* [Work request]
Would you go through the records below and copy each line with the string "counter"?

(Stored dataset items)

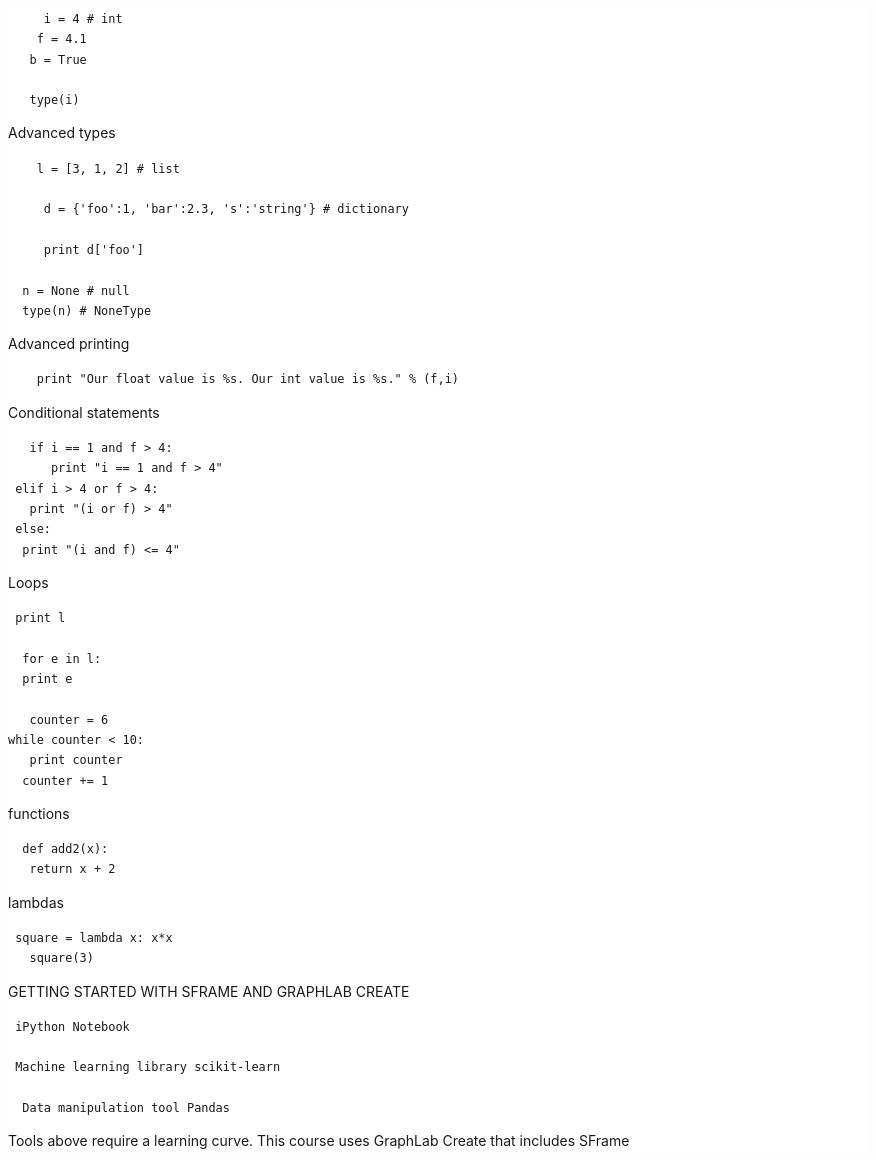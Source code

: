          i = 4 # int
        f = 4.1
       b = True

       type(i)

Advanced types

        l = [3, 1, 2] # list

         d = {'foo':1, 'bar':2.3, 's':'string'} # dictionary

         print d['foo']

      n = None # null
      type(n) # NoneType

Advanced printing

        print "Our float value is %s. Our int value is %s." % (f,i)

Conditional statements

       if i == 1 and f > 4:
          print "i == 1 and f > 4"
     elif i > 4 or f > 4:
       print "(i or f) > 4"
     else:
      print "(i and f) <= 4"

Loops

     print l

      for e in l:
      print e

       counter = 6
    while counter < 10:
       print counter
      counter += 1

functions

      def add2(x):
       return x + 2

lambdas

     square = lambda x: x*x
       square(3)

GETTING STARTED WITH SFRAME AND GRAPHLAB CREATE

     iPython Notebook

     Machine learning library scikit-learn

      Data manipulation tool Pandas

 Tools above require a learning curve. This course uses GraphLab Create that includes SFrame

* [Completed task]
       counter = 6
    while counter < 10:
       print counter
      counter += 1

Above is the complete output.